Better check that encumbrance again!
Encumbrances are only enforceable against subsequent owners if they are correctly drafted

Readers might remember my article from November 2020, Better check that encumbrance, which outlined the High Court case of Deguisa decided that month which laid out the ground rules very clearly for what is necessary if an encumbrance in South Australia is to be enforceable against subsequent owners of the land.

The failure to follow the rules prove fatal in that case and has again proved fatal in a recent Supreme Court decision delivered on 10 January 2024 in the case of Rayo. Here is why.

In the late 1960s Arndale (Marion) Pty Ltd started the development of the Marion Shopping Centre at Marion. It must have been a bit worried about competitors buying up land around the centre and erecting shops and feeding off all its efforts. Therefore, it registered an encumbrance over a number of pieces of adjoining land prohibiting owners of that land from developing the land for the purpose of the business of a ‘retailer of goods of any description’. The encumbrance was to last 15 years until 31 March 1981 and had a couple of minor exceptions for government offices, a hotel and a petrol station.

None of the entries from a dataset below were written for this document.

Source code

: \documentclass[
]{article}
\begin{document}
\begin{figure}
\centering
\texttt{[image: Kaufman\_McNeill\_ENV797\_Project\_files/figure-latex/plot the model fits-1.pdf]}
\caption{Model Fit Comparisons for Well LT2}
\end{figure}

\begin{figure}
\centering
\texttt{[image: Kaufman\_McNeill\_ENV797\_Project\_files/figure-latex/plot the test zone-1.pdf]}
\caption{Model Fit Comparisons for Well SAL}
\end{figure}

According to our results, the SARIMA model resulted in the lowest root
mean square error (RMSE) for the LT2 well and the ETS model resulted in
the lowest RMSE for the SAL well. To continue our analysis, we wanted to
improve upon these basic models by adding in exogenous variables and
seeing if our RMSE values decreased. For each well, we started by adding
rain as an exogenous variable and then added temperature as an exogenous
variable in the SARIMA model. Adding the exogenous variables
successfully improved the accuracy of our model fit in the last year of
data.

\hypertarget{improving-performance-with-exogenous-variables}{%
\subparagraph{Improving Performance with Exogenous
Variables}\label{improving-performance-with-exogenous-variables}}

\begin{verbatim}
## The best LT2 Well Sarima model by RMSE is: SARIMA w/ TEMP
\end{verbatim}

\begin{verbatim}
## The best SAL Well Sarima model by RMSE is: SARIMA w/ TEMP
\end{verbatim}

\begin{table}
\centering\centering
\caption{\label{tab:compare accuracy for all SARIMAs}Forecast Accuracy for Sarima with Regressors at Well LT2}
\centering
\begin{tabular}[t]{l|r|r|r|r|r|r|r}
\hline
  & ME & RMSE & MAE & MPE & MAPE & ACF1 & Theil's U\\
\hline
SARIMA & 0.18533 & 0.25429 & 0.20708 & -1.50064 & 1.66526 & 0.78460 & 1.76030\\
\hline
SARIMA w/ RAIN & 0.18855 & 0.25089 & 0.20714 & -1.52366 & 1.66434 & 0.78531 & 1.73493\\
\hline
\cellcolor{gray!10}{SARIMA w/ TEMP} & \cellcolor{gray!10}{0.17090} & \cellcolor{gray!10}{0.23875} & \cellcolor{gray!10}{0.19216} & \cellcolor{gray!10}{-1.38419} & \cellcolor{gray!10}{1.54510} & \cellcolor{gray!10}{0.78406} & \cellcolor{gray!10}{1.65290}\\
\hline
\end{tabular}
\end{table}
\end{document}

It achieved its aim, and the Marion shopping centre has gone from strength to strength. So much so that the developer was deregistered in 1980 after presumably selling out to Westfield. This meant that it was not around to remove the encumbrance in 2023. ASIC, in which all assets of a deregistered company vest said that it was not interested in taking any steps to ‘assert, exercise, enforce or waive any rights the company may have’ in relation to the encumbrance.

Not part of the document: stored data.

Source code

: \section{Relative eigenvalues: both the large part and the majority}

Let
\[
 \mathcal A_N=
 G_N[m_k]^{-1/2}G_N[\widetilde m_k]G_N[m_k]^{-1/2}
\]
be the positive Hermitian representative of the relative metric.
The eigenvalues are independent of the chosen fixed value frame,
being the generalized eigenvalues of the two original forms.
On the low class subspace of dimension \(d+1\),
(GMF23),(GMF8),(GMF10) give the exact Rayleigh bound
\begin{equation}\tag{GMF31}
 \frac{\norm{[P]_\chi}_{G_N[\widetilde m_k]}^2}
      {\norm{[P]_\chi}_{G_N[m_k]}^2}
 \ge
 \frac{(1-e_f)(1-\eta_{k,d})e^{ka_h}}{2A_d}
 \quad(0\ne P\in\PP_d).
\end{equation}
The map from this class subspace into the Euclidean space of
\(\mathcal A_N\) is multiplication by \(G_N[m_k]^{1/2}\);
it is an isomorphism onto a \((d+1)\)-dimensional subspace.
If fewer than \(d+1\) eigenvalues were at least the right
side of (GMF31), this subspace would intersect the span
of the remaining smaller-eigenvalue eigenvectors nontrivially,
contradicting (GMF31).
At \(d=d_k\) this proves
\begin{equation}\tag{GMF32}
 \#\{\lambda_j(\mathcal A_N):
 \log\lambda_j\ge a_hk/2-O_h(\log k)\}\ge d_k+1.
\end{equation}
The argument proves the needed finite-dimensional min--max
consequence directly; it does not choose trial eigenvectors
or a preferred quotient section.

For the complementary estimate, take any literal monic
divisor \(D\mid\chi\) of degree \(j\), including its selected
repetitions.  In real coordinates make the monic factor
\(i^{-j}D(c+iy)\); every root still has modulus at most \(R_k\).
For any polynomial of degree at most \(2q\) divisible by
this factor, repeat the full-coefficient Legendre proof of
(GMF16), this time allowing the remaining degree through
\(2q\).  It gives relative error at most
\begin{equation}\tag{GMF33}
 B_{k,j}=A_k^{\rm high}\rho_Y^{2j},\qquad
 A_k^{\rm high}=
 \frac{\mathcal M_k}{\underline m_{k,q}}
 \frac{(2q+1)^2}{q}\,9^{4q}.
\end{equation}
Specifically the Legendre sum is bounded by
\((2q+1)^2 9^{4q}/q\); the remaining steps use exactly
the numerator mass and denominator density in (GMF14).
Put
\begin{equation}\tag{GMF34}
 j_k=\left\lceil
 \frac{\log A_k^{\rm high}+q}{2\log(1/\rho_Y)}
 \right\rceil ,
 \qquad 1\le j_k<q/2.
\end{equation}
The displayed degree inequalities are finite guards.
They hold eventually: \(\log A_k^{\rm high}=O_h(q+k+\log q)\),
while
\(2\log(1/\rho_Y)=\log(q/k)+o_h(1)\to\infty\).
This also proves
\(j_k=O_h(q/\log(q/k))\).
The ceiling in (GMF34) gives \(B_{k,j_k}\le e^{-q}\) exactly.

Therefore, the owners of the adjoining land with the encumbrance on it had to trot off to the Supreme Court to get the encumbrance removed.

Developers will be familiar with the concept of the rent charge of $0.10 per year always recorded on the front page of an encumbrance. It is often for ludicrous periods such as 3,999 years, and in this case, it was forever!

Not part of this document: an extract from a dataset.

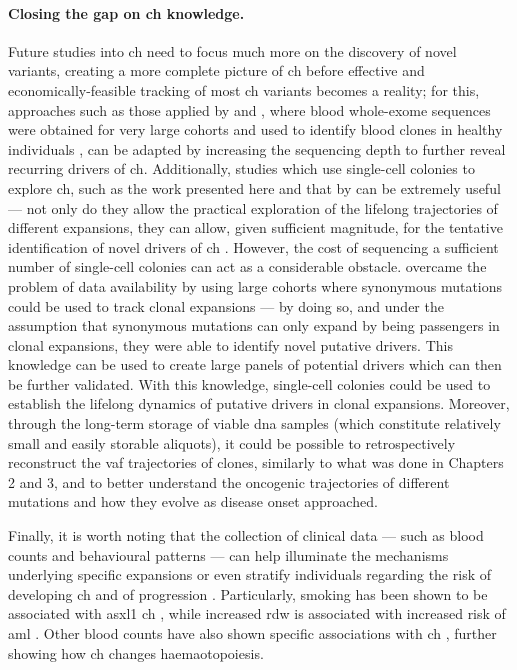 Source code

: \paragraph{Closing the gap on \ac{ch} knowledge.} Future studies into \ac{ch} need to focus much more on the discovery of novel variants, creating a more complete picture of \ac{ch} before effective and economically-feasible tracking of most \ac{ch} variants becomes a reality; for this, approaches such as those applied by  and , where blood whole-exome sequences were obtained for very large cohorts and used to identify blood clones in healthy individuals \cite{Jaiswal2014-rl,Genovese2014-eu}, can be adapted by increasing the sequencing depth to further reveal recurring drivers of \ac{ch}. Additionally, studies which use single-cell colonies to explore \ac{ch}, such as the work presented here and that by  can be extremely useful --- not only do they allow the practical exploration of the lifelong trajectories of different expansions, they can allow, given sufficient magnitude, for the tentative identification of novel drivers of \ac{ch} \cite{Fabre2021-uw,Mitchell2021-zl}. However, the cost of sequencing a sufficient number of single-cell colonies can act as a considerable obstacle.  overcame the problem of data availability by using large cohorts where synonymous mutations could be used to track clonal expansions --- by doing so, and under the assumption that synonymous mutations can only expand by being passengers in clonal expansions, they were able to identify novel putative drivers. This knowledge can be used to create large panels of potential drivers which can then be further validated. With this knowledge, single-cell colonies could be used to establish the lifelong dynamics of putative drivers in clonal expansions. Moreover, through the long-term storage of viable \ac{dna} samples (which constitute relatively small and easily storable aliquots), it could be possible to retrospectively reconstruct the \ac{vaf} trajectories of clones, similarly to what was done in Chapters 2 and 3, and to better understand the oncogenic trajectories of different mutations and how they evolve as disease onset approached. 

Finally, it is worth noting that the collection of clinical data --- such as blood counts and behavioural patterns --- can help illuminate the mechanisms underlying specific expansions or even stratify individuals regarding the risk of developing \ac{ch} and of progression \cite{Dawoud2020-af,Abelson2018-wh}. Particularly, smoking has been shown to be associated with \ac{asxl1} \ac{ch} \cite{Dawoud2020-af}, while increased \ac{rdw} is associated with increased risk of \ac{aml} \cite{Abelson2018-wh}. Other blood counts have also shown specific associations with \ac{ch} \cite{Bick2019-uj,Dawoud2020-af,Cordua2019-mo,Abelson2018-wh,Zink2017-zi,Jaiswal2014-rl,Zehir2017-gh}, further showing how \ac{ch} changes haemaotopoiesis.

The reason the rent charge exists is that it is a device thought up by a clever lawyer in the 1930s to enable the encumbrances at Springfield to be created and be enforceable. Without the rent charge you cannot register the encumbrance which contains all the planning and development restrictions-lawyers call these restrictive covenants.

Problem was that in the Rayo case, the encumbrance omitted to link the rent charge to the planning and development restrictions.

What this meant was that although the rent charge on its own was recoverable, the failure to link it meant that the restrictions in the encumbrance were not regarded as being a registered interest in the land and therefore could not bind any subsequent purchaser of the land. They bound the original owner of the land who signed the encumbrance because that was a contract between that owner and Arndale (Marion) Pty Ltd.

The encumbrance did not specify what land was entitled to the benefit of the planning and development restrictions. This meant that the restrictions did not ‘run with the land’, so the owner of the adjoining land was not bound by them.

The court decided that the 15-year restriction on the development of the adjoining land had long since passed and imputed an intention on the parties to the encumbrance that it would be removed after the 15 years.

The court had no hesitation in ordering the Registrar General to remove the encumbrance which it said was a ‘barnacle on the register’. Curiously, the Court did not even refer to Deguisa in reaching this conclusion.

What are the lessons from this?

If you want your encumbrances to ‘stick’ for the benefit of your development for a long time, get them drafted properly and follow the rules. If you have bought some land and there is an encumbrance on the land (particularly an old one) and which is not convenient for what you want to do, get a good property lawyer to go over it with a fine-toothcomb and see if Rayo and Deguisa (and a couple of other cases) can assist you in getting it removed.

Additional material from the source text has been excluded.